Images above: David Stewart
We now know that the number of people who died from Covid-19 in Chiswick between March 2020 and the end of February 2021 is 61.
That’s 61 groups of family and friends for whom the pandemic represents rather more than a financial loss or an inconvenience, who have suffered real loss.
Local funeral director Oliver Peyton told us how hard people have found it not being able to mourn in the normal way. You can read an interview with him here:
Here we remember David Stewart, who died in the very early days of the pandemic, leaving his wife Robyn and sons Tommy and Jake.
David was a musician. Not the David Stewart who partnered Annie Lennox in the Eurythmics, but the one who played at Glastonbury with Steve Hillage in 1979, toured with Thin Lizzy and built and managed British Grove Studios in Chiswick with fellow studio engineer Dave Harries. Together they launched the careers of the next generation of musicians and associated technicians, recording a wide range of music at the highly successful studios.
David and Robyn’s son Tommy is also a musician. (Instagram: tommysinging) Tommy, now 18, is embarking on a solo career as a singer-songwriter. Jake is building his own business, not in the music industry, but also inspired by his father. The two have recorded a version of Cowboy Song, originally written and recorded by Phil Lynott.
“The song was one we used to play a lot together” said Tommy “so it had a lot of significance”.
David played lead guitar, rhythm guitar and bass and the house was full of guitars when the boys were growing up, so it’s no surprise that they both play. Tommy is on lead guitar and vocals; Jake on rhythm guitar and bass.
The whole family is steeped in the music industry; Robyn too is involved, as long term PA to Mark Knopfler. He commissioned David and Dave to build British Grove Studios in the early 2000s to record Dire Straits’ music, and he still owns it.
Mark suggested Tommy and Jake record the tribute, after they played it to him last summer. What was “brilliant” Tommy told The Chiswick Calendar, was how Jason Elliott and Andy Cook, who manage the studios now, got behind the recording, with all their father’s old colleagues and employees. The song is a tangible expression of warmth and love from his music community.
Tommy is studying at the Brighton Institute of Modern Music, at their base in Fulham.
“Dad taught me everything I know about music, without forcing anything on me.
“He was a brilliant dad.
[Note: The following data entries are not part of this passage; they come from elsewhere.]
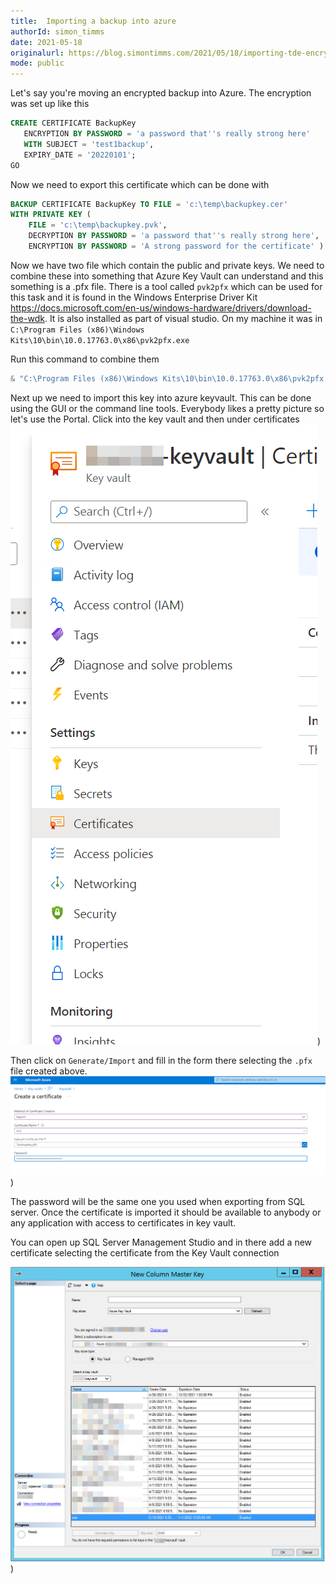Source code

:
 ```yaml
---
title:  Importing a backup into azure 
authorId: simon_timms
date: 2021-05-18
originalurl: https://blog.simontimms.com/2021/05/18/importing-tde-encrypted-backup
mode: public
---
```




Let's say you're moving an encrypted backup into Azure. The encryption was set up like this 

```SQL
CREATE CERTIFICATE BackupKey   
   ENCRYPTION BY PASSWORD = 'a password that''s really strong here'  
   WITH SUBJECT = 'test1backup',   
   EXPIRY_DATE = '20220101';  
GO  
```

Now we need to export this certificate which can be done with 

```sql
BACKUP CERTIFICATE BackupKey TO FILE = 'c:\temp\backupkey.cer'
WITH PRIVATE KEY (
	FILE = 'c:\temp\backupkey.pvk',
	DECRYPTION BY PASSWORD = 'a password that''s really strong here',
	ENCRYPTION BY PASSWORD = 'A strong password for the certificate' )
```

Now we have two file which contain the public and private keys. We need to combine these into something that Azure Key Vault can understand and this something is a .pfx file. There is a tool called `pvk2pfx` which can be used for this task and it is found in the Windows Enterprise Driver Kit https://docs.microsoft.com/en-us/windows-hardware/drivers/download-the-wdk. It is also installed as part of visual studio. On my machine it was in `C:\Program Files (x86)\Windows Kits\10\bin\10.0.17763.0\x86\pvk2pfx.exe`

Run this command to combine them

```powershell
& "C:\Program Files (x86)\Windows Kits\10\bin\10.0.17763.0\x86\pvk2pfx.exe" -pvk C:\temp\backupkey.pvk -pi 'A strong password for the certificate' -spc C:\temp\backupkey.cer -pfx c:\temp\backupkey.pfx
```

Next up we need to import this key into azure keyvault. This can be done using the GUI or the command line tools. Everybody likes a pretty picture so let's use the Portal. Click into the key vault and then under certificates
![](/images/2021-05-18-importing-tde-encrypted-backup.md/2021-05-18-14-00-09.png))

Then click on `Generate/Import` and fill in the form there selecting the `.pfx` file created above.
![](/images/2021-05-18-importing-tde-encrypted-backup.md/2021-05-18-12-55-32.png))

The password will be the same one you used when exporting from SQL server. Once the certificate is imported it should be available to anybody or any application with access to certificates in key vault.

You can open up SQL Server Management Studio and in there add a new certificate selecting the certificate from the Key Vault connection

![](/images/2021-05-18-importing-tde-encrypted-backup.md/2021-05-18-13-58-27.png))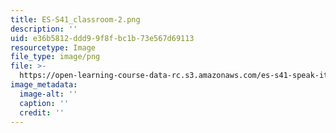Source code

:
 ```yaml
---
title: ES-S41_classroom-2.png
description: ''
uid: e36b5812-ddd9-9f8f-bc1b-73e567d69113
resourcetype: Image
file_type: image/png
file: >-
  https://open-learning-course-data-rc.s3.amazonaws.com/es-s41-speak-italian-with-your-mouth-full-spring-2012/e36b5812ddd99f8fbc1b73e567d69113_ES-S41_classroom-2.png
image_metadata:
  image-alt: ''
  caption: ''
  credit: ''
---
```

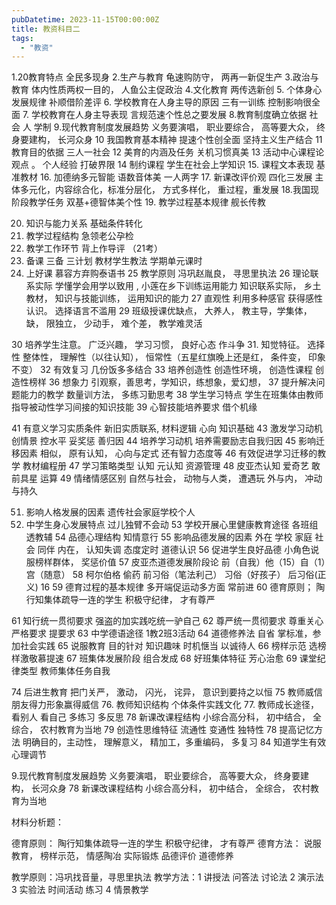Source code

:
 ```yaml
---
pubDatetime: 2023-11-15T00:00:00Z
title: 教资科目二
tags:
  - "教资"
---
```


1.20教育特点 全民多现身 2.生产与教育 龟速购防守， 两再一新促生产 3.政治与教育 体内性质两权一目的， 人鱼公主促政治 4.文化教育 两传选新创 5. 个体身心发展规律 补顺借阶差评 6. 学校教育在人身主导的原因 三有一训练 控制影响很全面 7. 学校教育在人身主导表现 言规范速个性总之要发展 8.教育制度确立依据 社会 人 学制 9.现代教育制度发展趋势 义务要演唱， 职业要综合， 高等要大众， 终身要建构， 长河众身
10 我国教育基本精神 提速个性创全面 坚持主义生产结合
11 教育目的依据 三人一社会
12 美育的内涵及任务 关机习惯真美
13 活动中心课程论观点 。 个人经验 打破界限
14 制约课程 学生在社会上学知识 15. 课程文本表现 基准教材 16. 加德纳多元智能 语数音体美 一人两字 17. 新课改评价观 四化三发展 主体多元化，内容综合化，标准分层化， 方式多样化， 重过程，重发展 18.我国现阶段教学任务 双基+德智体美个性 19. 教学过程基本规律 舰长传教

20. 知识与能力关系 基础条件转化
21. 教学过程结构 急领老公孕检
22. 教学工作环节 背上作导评 （21考）
23. 备课 三备 三计划 教材学生教法 学期单元课时
24. 上好课 慕容方弃购泰语书
    25 教学原则 冯巩赵胤良， 寻思里执法
    26 理论联系实际 学懂学会用学以致用 , 小莲在乡下训练运用能力 知识联系实际， 乡土教材， 知识与技能训练， 运用知识的能力
    27 直观性 利用多种感官 获得感性认识。 选择语言不滥用
    29 班级授课优缺点， 大养人， 教主导，学集体， 缺， 限独立， 少动手， 难个差， 教学难灵活

30 培养学生注意。 广泛兴趣， 学习习惯， 良好心态 作斗争 31. 知觉特征。 选择性 整体性， 理解性（以往认知）， 恒常性（五星红旗晚上还是红， 条件变， 印象不变）
32 有效复习 几份饭多多结合
33 培养创造性 创造性环境， 创造性课程 创造性榜样
36 想象力 引观察，善思考，学知识，练想象，爱幻想，
37 提升解决问题能力的教学 数量训方法， 多练习勤思考
38 学生学习特点 学生在班集体由教师指导被动性学习间接的知识技能
39 心智技能培养要求 借个机缘

41 有意义学习实质条件 新旧实质联系, 材料逻辑 心向 知识基础
43 激发学习动机 创情景 控水平 妥奖惩 善归因
44 培养学习动机 培养需要励志自我归因
45 影响迁移因素 相似， 原有认知， 心向与定式 还有智力态度等
46 有效促进学习迁移的教学 教材编程册
47 学习策略类型 认知 元认知 资源管理
48 皮亚杰认知 爱奇艺 敢前具星 运算
49 情绪情感区别 自然与社会， 动物与人类， 遭遇玩 外与内， 冲动与持久

51. 影响人格发展的因素 遗传社会家庭学校个人
52. 中学生身心发展特点 过儿独臂不会动
    53 学校开展心里健康教育途径 各班组透教辅
    54 品德心理结构 知情意行
    55 影响品德发展的因素 外在 学校 家庭 社会 同伴 内在， 认知失调 态度定时 道德认识
    56 促进学生良好品德 小角色说服榜样群体， 奖惩价值
    57 皮亚杰道德发展阶段论 前（自我）他（15）自（1）宫（随意）
    58 柯尔伯格 偷药 前习俗（笔法利己） 习俗（好孩子） 后习俗(正义) 16
    59 德育过程的基本规律 多开端促运动多方面 常前进
    60 德育原则； 陶行知集体疏导一连的学生 积极守纪律， 才有尊严

61 知行统一贯彻要求 强盗的加实践吃统一驴自己
62 尊严统一贯彻要求 尊重关心 严格要求 提要求
63 中学德语途径 1教2班3活动
64 道德修养法 自省 掌标准，参加社会实践
65 说服教育 目的针对 知识趣味 时机惬当 以诚待人
66 榜样示范 选榜样激敬慕提速
67 班集体发展阶段 组合发成
68 好班集体特征 芳心治愈
69 课堂纪律类型 教师集体任务自我

74 后进生教育 把门关严， 激动， 闪光， 诧异， 意识到要持之以恒
75 教师威信 朋友得力形象赢得威信 76. 教师知识结构 个体条件实践文化 77. 教师成长途径， 看别人 看自己 多练习 多反思
78 新课改课程结构 小综合高分科， 初中结合， 全综合， 农村教育为当地
79 创造性思维特征 流通性 变通性 独特性
78 提高记忆方法 明确目的，主动性， 理解意义， 精加工，多重编码， 多复习
84 知道学生有效心理调节

9.现代教育制度发展趋势 义务要演唱， 职业要综合， 高等要大众， 终身要建构， 长河众身
78 新课改课程结构 小综合高分科， 初中结合， 全综合， 农村教育为当地

材料分析题：

德育原则： 陶行知集体疏导一连的学生 积极守纪律， 才有尊严
德育方法： 说服教育， 榜样示范， 情感陶冶 实际锻炼 品德评价 道德修养

教学原则：冯巩找音量，寻思里执法
教学方法：1 讲授法 问答法 讨论法 2 演示法 3 实验法 时间活动 练习 4 情景教学

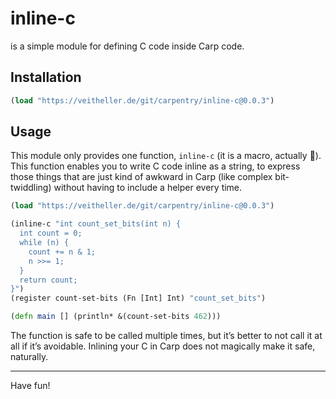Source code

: # inline-c

is a simple module for defining C code inside Carp code.

## Installation

```clojure
(load "https://veitheller.de/git/carpentry/inline-c@0.0.3")
```

## Usage

This module only provides one function, `inline-c` (it is a macro, actually
:shrug:). This function enables you to write C code inline as a string, to
express those things that are just kind of awkward in Carp (like complex
bit-twiddling) without having to include a helper every time.

```clojure
(load "https://veitheller.de/git/carpentry/inline-c@0.0.3")

(inline-c "int count_set_bits(int n) {
  int count = 0;
  while (n) {
    count += n & 1;
    n >>= 1;
  }
  return count;
}")
(register count-set-bits (Fn [Int] Int) "count_set_bits")

(defn main [] (println* &(count-set-bits 462)))
```

The function is safe to be called multiple times, but it’s better to not call
it at all if it’s avoidable. Inlining your C in Carp does not magically make it
safe, naturally.

<hr/>

Have fun!
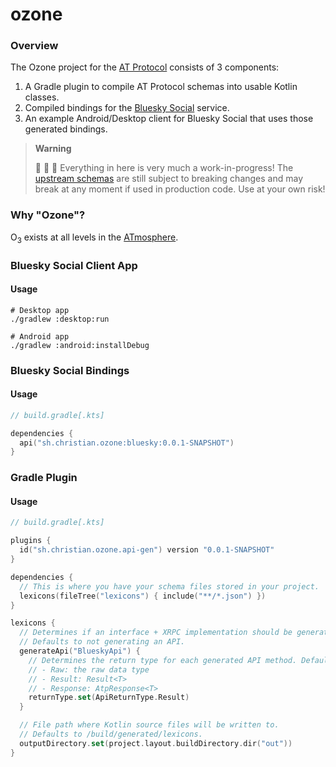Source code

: ozone
=====

### Overview

The Ozone project for the [AT Protocol](https://atproto.com/) consists of 3 components:

1. A Gradle plugin to compile AT Protocol schemas into usable Kotlin classes.
2. Compiled bindings for the [Bluesky Social](https://bsky.app) service.
3. An example Android/Desktop client for Bluesky Social that uses those generated bindings.

> **Warning**
>
> 🚧 🚧 🚧 Everything in here is very much a work-in-progress!
> The [upstream schemas](https://github.com/bluesky-social/atproto/commits/main/lexicons) are still subject to breaking
> changes and may break at any moment if used in production code. Use at your own risk!

### Why "Ozone"?

O<sub>3</sub> exists at all levels in the [ATmosphere](https://bsky.app/profile/shreyanjain.net/post/3k26nw6kwnh2e).

### Bluesky Social Client App

#### Usage

```shell
# Desktop app
./gradlew :desktop:run

# Android app
./gradlew :android:installDebug
```

### Bluesky Social Bindings

#### Usage

```kotlin
// build.gradle[.kts]

dependencies {
  api("sh.christian.ozone:bluesky:0.0.1-SNAPSHOT")
}
```

### Gradle Plugin

#### Usage

```kotlin
// build.gradle[.kts]

plugins {
  id("sh.christian.ozone.api-gen") version "0.0.1-SNAPSHOT"
}

dependencies {
  // This is where you have your schema files stored in your project.
  lexicons(fileTree("lexicons") { include("**/*.json") })
}

lexicons {
  // Determines if an interface + XRPC implementation should be generated for the target API.
  // Defaults to not generating an API.
  generateApi("BlueskyApi") {
    // Determines the return type for each generated API method. Defaults to Raw.
    // - Raw: the raw data type
    // - Result: Result<T>
    // - Response: AtpResponse<T>
    returnType.set(ApiReturnType.Result)
  }

  // File path where Kotlin source files will be written to.
  // Defaults to /build/generated/lexicons.
  outputDirectory.set(project.layout.buildDirectory.dir("out"))
}
```
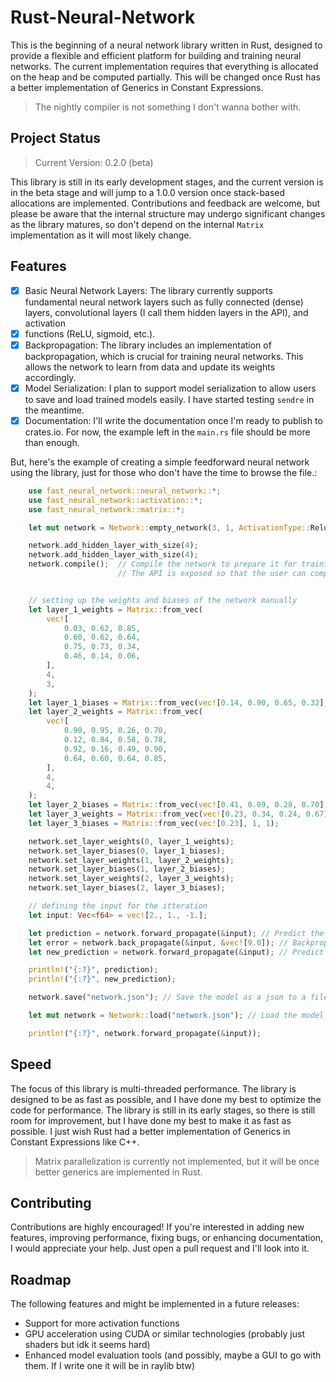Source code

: # Rust-Neural-Network

This is the beginning of a neural network library written in Rust, designed to provide a flexible and efficient platform for building and training neural networks.
The current implementation requires that everything is allocated on the heap and be computed partially. This will be changed once Rust has a better implementation of Generics in Constant Expressions.

> The nightly compiler is not something I don't wanna bother with.

## Project Status

> Current Version: 0.2.0 (beta)

This library is still in its early development stages, and the current version is in the beta stage and will jump to a 1.0.0 version once stack-based allocations are implemented.
Contributions and feedback are welcome, but please be aware that the internal structure may undergo significant changes as the library matures, so don't depend on the internal `Matrix` implementation as it will most likely change.

## Features

- [x] Basic Neural Network Layers: The library currently supports fundamental neural network layers such as fully connected (dense) layers, convolutional layers (I call them hidden layers in the API), and activation 
- [x] functions (ReLU, sigmoid, etc.).
- [x] Backpropagation: The library includes an implementation of backpropagation, which is crucial for training neural networks. This allows the network to learn from data and update its weights accordingly.
- [x] Model Serialization: I plan to support model serialization to allow users to save and load trained models easily. I have started testing `sendre` in the meantime.
- [x] Documentation: I'll write the documentation once I'm ready to publish to crates.io. For now, the example left in the `main.rs` file should be more than enough.

But, here's the example of creating a simple feedforward neural network using the library, just for those who don't have the time to browse the file.:

```rust
    use fast_neural_network::neural_network::*;
    use fast_neural_network::activation::*;
    use fast_neural_network::matrix::*;

    let mut network = Network::empty_network(3, 1, ActivationType::Relu, 0.005);

    network.add_hidden_layer_with_size(4);
    network.add_hidden_layer_with_size(4);
    network.compile();  // Compile the network to prepare it for training (will be done automatically during training)
                        // The API is exposed so that the user can compile the network on a different thread before training if they want to


    // setting up the weights and biases of the network manually
    let layer_1_weights = Matrix::from_vec(
        vec![
            0.03, 0.62, 0.85,
            0.60, 0.62, 0.64,
            0.75, 0.73, 0.34,
            0.46, 0.14, 0.06,
        ],
        4,
        3,
    );
    let layer_1_biases = Matrix::from_vec(vec![0.14, 0.90, 0.65, 0.32], 4, 1);
    let layer_2_weights = Matrix::from_vec(
        vec![
            0.90, 0.95, 0.26, 0.70,
            0.12, 0.84, 0.58, 0.78,
            0.92, 0.16, 0.49, 0.90,
            0.64, 0.60, 0.64, 0.85,
        ],
        4,
        4,
    );
    let layer_2_biases = Matrix::from_vec(vec![0.41, 0.09, 0.28, 0.70], 4, 1);
    let layer_3_weights = Matrix::from_vec(vec![0.23, 0.34, 0.24, 0.67], 1, 4);
    let layer_3_biases = Matrix::from_vec(vec![0.23], 1, 1);

    network.set_layer_weights(0, layer_1_weights);
    network.set_layer_biases(0, layer_1_biases);
    network.set_layer_weights(1, layer_2_weights);
    network.set_layer_biases(1, layer_2_biases);
    network.set_layer_weights(2, layer_3_weights);
    network.set_layer_biases(2, layer_3_biases);

    // defining the input for the itteration
    let input: Vec<f64> = vec![2., 1., -1.];

    let prediction = network.forward_propagate(&input); // Predict the output of the network
    let error = network.back_propagate(&input, &vec![9.0]); // Backpropagate the input with a target output of 9.0
    let new_prediction = network.forward_propagate(&input); // Predict the output of the network again

    println!("{:?}", prediction);
    println!("{:?}", new_prediction);

    network.save("network.json"); // Save the model as a json to a file

    let mut network = Network::load("network.json"); // Load the model from a json file

    println!("{:?}", network.forward_propagate(&input));

```

## Speed

The focus of this library is multi-threaded performance. The library is designed to be as fast as possible, and I have done my best to optimize the code for performance. The library is still in its early stages, so there is still room for improvement, but I have done my best to make it as fast as possible. I just wish Rust had a better implementation of Generics in Constant Expressions like C++.

> Matrix parallelization is currently not implemented, but it will be once better generics are implemented in Rust.

## Contributing

Contributions are highly encouraged! If you're interested in adding new features, improving performance, fixing bugs, or enhancing documentation, I would appreciate your help. Just open a pull request and I'll look into it.

## Roadmap

The following features and might be implemented in a future releases:

- Support for more activation functions
- GPU acceleration using CUDA or similar technologies (probably just shaders but idk it seems hard)
- Enhanced model evaluation tools (and possibly, maybe a GUI to go with them. If I write one it will be in raylib btw)
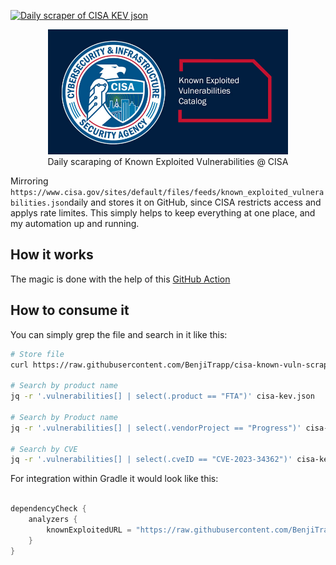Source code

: [![Daily scraper of CISA KEV json](https://github.com/BenjiTrapp/cisa-known-vuln-scraper/actions/workflows/daily-scraper-cisa-kev.yml/badge.svg)](https://github.com/BenjiTrapp/cisa-known-vuln-scraper/actions/workflows/daily-scraper-cisa-kev.yml)

<p align="center">
<img height="200" src="static/cisa.jpg">
<br>Daily scaraping of Known Exploited Vulnerabilities @ CISA
</p>

Mirroring `https://www.cisa.gov/sites/default/files/feeds/known_exploited_vulnerabilities.json`daily and stores it on GitHub, since CISA restricts access and applys rate limites. This simply helps to keep everything at one place, and my automation up and running. 

## How it works
The magic is done with the help of this [GitHub Action](.github/workflows/update.yaml)

## How to consume it

You can simply grep the file and search in it like this:

```bash
# Store file
curl https://raw.githubusercontent.com/BenjiTrapp/cisa-known-vuln-scraper/main/cisa-kev.json -o cisa-kev.json

# Search by product name
jq -r '.vulnerabilities[] | select(.product == "FTA")' cisa-kev.json

# Search by Product name
jq -r '.vulnerabilities[] | select(.vendorProject == "Progress")' cisa-kev.json

# Search by CVE
jq -r '.vulnerabilities[] | select(.cveID == "CVE-2023-34362")' cisa-kev.json
```
For integration within Gradle it would look like this:

```groovy

dependencyCheck {
    analyzers {
        knownExploitedURL = "https://raw.githubusercontent.com/BenjiTrapp/cisa-known-vuln-scraper/main/cisa-kev.json"
    }
}
```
We were a very close family.
Images above: Flowers outside their house after David died; David with Tommy and Jake
“When I first started at uni I was given a tour. It was the first time I’d been out of home for months and months”.
Talking to the woman who showed him round, the conversation inevitably turned to Covid. He felt compelled to tell her his father had died from it.
“The way her face fell, I’d never experienced anything like that. It’s something that everyone feels affected by.
Reading his peers expressing their frustration on social media at the boredom of lockdown was hard for Tommy at he beginning.
“At first it really bothered me. I thought ‘you don’t know how good you have it. I’d give anything to be in lockdown with my dad’”.
Images above: David, Robyn, Tommy and Jake at Glastonbury 2019
Robyn is very grateful that David got to see Tommy play at Glastonbury in 2019, 40 years after he had played there himself. Tommy won ‘Best demo of the year’ and got an hour’s set on the acoustic stage. In the same year he’d also played at the Shepherd’s Bush Empire and the Albert Hall.
“It was lovely that David got to see that.
“David got ill before the first lockdown. He went into hospital on 26 March. The day he went in was the day the tsunami hit London. He passed away on 9 April.
“He was a much-loved member of the community. He was kind, he helped people. He had a lot of friends and a fantastic relationship with his two teenage sons, which not all fathers manage to do”.
A family thing they used to do together was to make David’s version of Limoncello, which is what Jake is now developing as a business. www.cellochiswick.co.uk
Both boys in their own way are carrying on their father’s legacy.
One piece of advice David used to give Tommy has found its way into the lyrics of one of his songs.
“I used to play football at Rocks Lane on a Friday night and I was quite hot headed. Dad always used to say: ‘do your talking on the pitch’.
“He was very good at not getting too caught up in stuff that didn’t really matter”.